• **EXERCISE PROMPT**
The answer should hold only the lines from the one containing "version is produced, the" through the one containing "The GoT positioning" in the entries below, copied exactly, without pictures.

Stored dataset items
....................
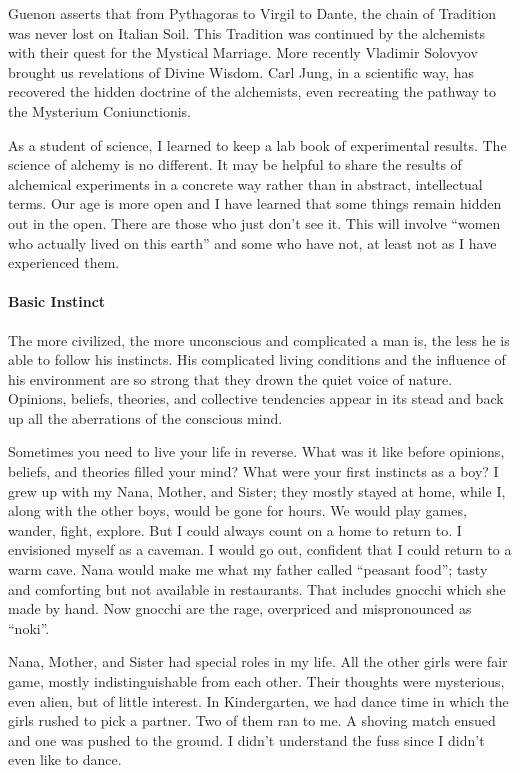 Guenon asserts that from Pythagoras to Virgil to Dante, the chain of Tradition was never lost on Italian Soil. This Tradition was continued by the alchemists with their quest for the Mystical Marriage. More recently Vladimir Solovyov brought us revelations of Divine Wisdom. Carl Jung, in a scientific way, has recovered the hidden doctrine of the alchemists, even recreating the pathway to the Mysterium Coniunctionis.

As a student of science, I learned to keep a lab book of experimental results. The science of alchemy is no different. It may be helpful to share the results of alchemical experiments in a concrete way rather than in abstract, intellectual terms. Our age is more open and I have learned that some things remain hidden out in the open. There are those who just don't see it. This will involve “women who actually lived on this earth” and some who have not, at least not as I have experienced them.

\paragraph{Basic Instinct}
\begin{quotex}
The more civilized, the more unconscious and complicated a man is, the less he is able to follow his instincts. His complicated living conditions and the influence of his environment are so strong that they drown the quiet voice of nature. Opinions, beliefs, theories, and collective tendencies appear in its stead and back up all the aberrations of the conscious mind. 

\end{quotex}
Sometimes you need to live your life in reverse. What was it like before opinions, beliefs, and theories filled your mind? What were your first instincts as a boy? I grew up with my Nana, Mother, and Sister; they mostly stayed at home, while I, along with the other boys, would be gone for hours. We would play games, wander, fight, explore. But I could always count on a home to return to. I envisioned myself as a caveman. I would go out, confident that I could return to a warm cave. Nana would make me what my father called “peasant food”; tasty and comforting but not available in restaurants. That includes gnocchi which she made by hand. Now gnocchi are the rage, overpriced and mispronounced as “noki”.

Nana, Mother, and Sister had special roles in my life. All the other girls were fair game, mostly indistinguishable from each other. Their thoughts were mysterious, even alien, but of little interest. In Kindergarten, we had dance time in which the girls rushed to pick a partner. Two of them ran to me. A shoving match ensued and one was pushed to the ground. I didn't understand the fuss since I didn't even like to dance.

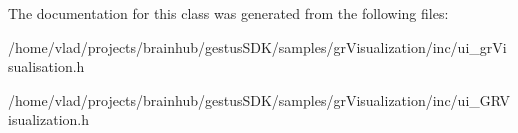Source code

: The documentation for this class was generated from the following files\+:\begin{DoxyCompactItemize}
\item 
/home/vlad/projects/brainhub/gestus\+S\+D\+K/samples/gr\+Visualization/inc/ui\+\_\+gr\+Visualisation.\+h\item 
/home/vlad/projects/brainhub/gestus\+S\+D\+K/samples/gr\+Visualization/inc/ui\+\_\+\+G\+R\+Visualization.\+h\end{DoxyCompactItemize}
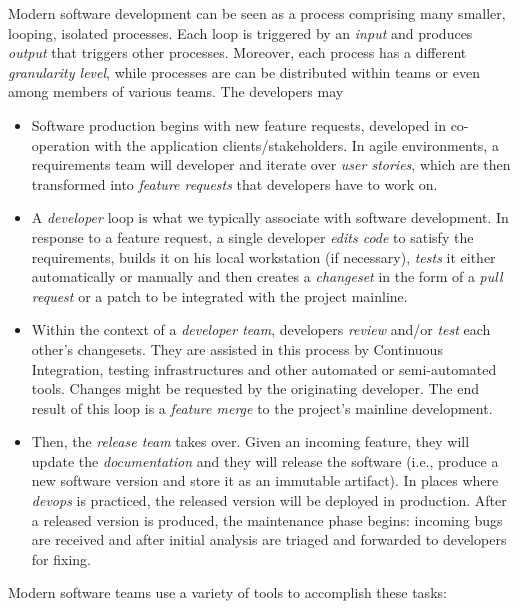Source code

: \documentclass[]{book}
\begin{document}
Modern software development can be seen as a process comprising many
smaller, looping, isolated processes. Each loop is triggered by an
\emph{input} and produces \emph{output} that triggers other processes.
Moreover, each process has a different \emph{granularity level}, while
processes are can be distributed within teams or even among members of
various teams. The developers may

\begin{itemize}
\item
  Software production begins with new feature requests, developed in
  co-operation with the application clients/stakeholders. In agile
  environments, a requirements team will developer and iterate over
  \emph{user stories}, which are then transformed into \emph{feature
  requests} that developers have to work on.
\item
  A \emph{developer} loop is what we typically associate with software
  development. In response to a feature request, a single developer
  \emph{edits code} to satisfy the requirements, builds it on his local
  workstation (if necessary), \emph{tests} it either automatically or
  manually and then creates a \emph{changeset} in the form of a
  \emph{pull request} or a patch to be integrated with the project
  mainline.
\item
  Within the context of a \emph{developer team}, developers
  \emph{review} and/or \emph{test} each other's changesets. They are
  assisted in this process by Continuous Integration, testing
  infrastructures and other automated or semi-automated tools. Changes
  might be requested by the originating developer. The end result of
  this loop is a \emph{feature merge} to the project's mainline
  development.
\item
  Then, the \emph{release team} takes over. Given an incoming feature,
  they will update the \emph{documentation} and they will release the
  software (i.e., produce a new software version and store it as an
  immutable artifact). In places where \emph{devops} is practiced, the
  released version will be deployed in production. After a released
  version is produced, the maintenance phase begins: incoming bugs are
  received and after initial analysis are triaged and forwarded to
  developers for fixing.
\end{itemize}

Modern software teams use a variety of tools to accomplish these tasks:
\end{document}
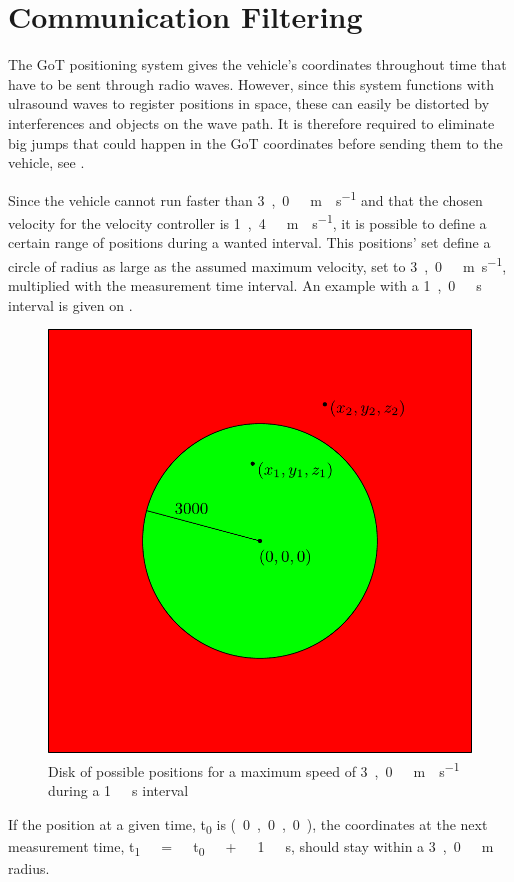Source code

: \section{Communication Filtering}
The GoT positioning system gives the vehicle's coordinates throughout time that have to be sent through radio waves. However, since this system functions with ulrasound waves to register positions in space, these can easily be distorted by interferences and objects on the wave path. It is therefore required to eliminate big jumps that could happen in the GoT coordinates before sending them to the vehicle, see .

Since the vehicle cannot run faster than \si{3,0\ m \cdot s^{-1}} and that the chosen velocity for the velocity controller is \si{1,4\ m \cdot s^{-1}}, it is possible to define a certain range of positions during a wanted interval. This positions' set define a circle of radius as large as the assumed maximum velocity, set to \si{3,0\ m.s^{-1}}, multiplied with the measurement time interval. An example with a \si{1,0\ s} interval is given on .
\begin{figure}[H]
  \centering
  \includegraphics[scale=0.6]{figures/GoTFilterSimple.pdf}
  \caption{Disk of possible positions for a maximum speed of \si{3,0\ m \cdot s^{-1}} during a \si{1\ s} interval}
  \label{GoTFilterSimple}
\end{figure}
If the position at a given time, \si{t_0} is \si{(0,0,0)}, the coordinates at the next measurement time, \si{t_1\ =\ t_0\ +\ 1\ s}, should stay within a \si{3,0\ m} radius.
....................
• **RESULT BELOW**
  version is produced, the maintenance phase begins: incoming bugs are
  received and after initial analysis are triaged and forwarded to
  developers for fixing.
\end{itemize}

Modern software teams use a variety of tools to accomplish these tasks:
\end{document}
Source code

: \section{Communication Filtering}
The GoT positioning system gives the vehicle's coordinates throughout time that have to be sent through radio waves. However, since this system functions with ulrasound waves to register positions in space, these can easily be distorted by interferences and objects on the wave path. It is therefore required to eliminate big jumps that could happen in the GoT coordinates before sending them to the vehicle, see .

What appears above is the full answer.